Takis - energy to spare
The Palais de Tokyo is currently showing a vast monograph, until 17 May 2015, and the Menil Collection in Houston is showing some of the artist's major works from its own collection (from 24 January to 26 July 2015).
You have probably passed, many times, the expanse of water lit by twinkling lights set at different heights, at the Esplanade de la Défense. It's been there since 1988. But do you know anything about the designer? He is a Greek artist, now 90 years old, well-known in the world of art from the 50s and 60s and one of the pioneers of the era. We need to go back in time a little, and return to the middle of the last century to place this work in its proper context. This young, self-taught artist, Vassilakis Panayotis Takis (shortened simply to Takis), arrived in Paris in 1954, attracted by the modern sculpture of artists such as Picasso and Giacometti. However, he very quickly abandoned traditional materials; fascinated by the "magic of science", he decided to explore the energy created by magnetic fields. Along with his contemporaries - artists of the New Realism movement (Klein, Arman, César, Tinguely) or those specialising in kinetic art (Soto, Agam, Le Parc) - he integrates new dimensions, such as movement, light and music, into his sculptures. His first Signaux piece was a simple construction of metal rods and piano wires that vibrate in the wind. He draws his inspiration from his contemporary environment and his love of airports and train marshalling yards. "Monsters' eyes lighting up and then extinguished, rails, tunnels, a jungle of iron" he says, with a lyrical, almost mythical tone.
He likes to play around, as we all do, manipulating the opposing forces arising from his use of magnets. The ability of magnets to act from a distance, pulling iron or metallic objects towards them, attracting or repelling other magnets, can seem magical... Takis makes good use of this magnetic force that is one of the essential laws of physics in our daily lives. He tweaks, experiments, links and combines ordinary materials, using manufactured objects, thus creating his compositions. These compositions demonstrate the forces by which the objects stay floating in place, giving the impression that they are suspended on an invisible pendulum. "We are surrounded by magnetism but we are unaware of it. Each and every human is a magnet," he likes to say.
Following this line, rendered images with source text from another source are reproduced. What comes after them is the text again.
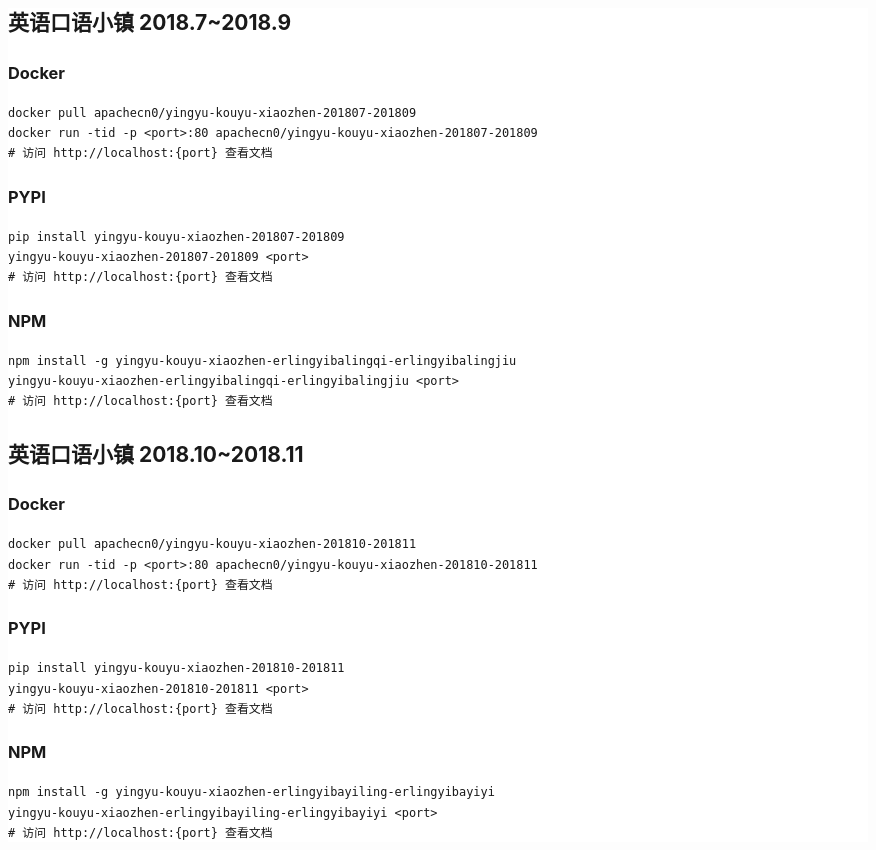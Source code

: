 ## 英语口语小镇 2018.7~2018.9



### Docker

```
docker pull apachecn0/yingyu-kouyu-xiaozhen-201807-201809
docker run -tid -p <port>:80 apachecn0/yingyu-kouyu-xiaozhen-201807-201809
# 访问 http://localhost:{port} 查看文档
```

### PYPI

```
pip install yingyu-kouyu-xiaozhen-201807-201809
yingyu-kouyu-xiaozhen-201807-201809 <port>
# 访问 http://localhost:{port} 查看文档
```

### NPM

```
npm install -g yingyu-kouyu-xiaozhen-erlingyibalingqi-erlingyibalingjiu
yingyu-kouyu-xiaozhen-erlingyibalingqi-erlingyibalingjiu <port>
# 访问 http://localhost:{port} 查看文档
```

## 英语口语小镇 2018.10~2018.11



### Docker

```
docker pull apachecn0/yingyu-kouyu-xiaozhen-201810-201811
docker run -tid -p <port>:80 apachecn0/yingyu-kouyu-xiaozhen-201810-201811
# 访问 http://localhost:{port} 查看文档
```

### PYPI

```
pip install yingyu-kouyu-xiaozhen-201810-201811
yingyu-kouyu-xiaozhen-201810-201811 <port>
# 访问 http://localhost:{port} 查看文档
```

### NPM

```
npm install -g yingyu-kouyu-xiaozhen-erlingyibayiling-erlingyibayiyi
yingyu-kouyu-xiaozhen-erlingyibayiling-erlingyibayiyi <port>
# 访问 http://localhost:{port} 查看文档
```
He enjoys this attraction that we ourselves have, like children, for a game that he likes to play and which he invites the public to join in with as well; the game involves sprinkling iron filings on a piece of paper, under which a magnet is passed. The filings align themselves in the same direction thanks to the magnetic field, and form shapes that change and transform themselves according to the wishes of whoever is holding the magnet. Along with these smaller-scale works, he likes to experiment with monumental pieces - metallic pillars, vertical rods, spheres that spin, oscillate and dance according to his will. They are the totems of our time: telluric signals, magnetic antennae, radars that are cosmic and wind-driven all at once. Light and sound are never absent from his experiments on form in space, weightlessness and balance. In 1962 Marcel Duchamp called Takis, not without a touch of humour, the "happy ploughman of magnetic fields" and the work has lost nothing in terms of its power or its lightness!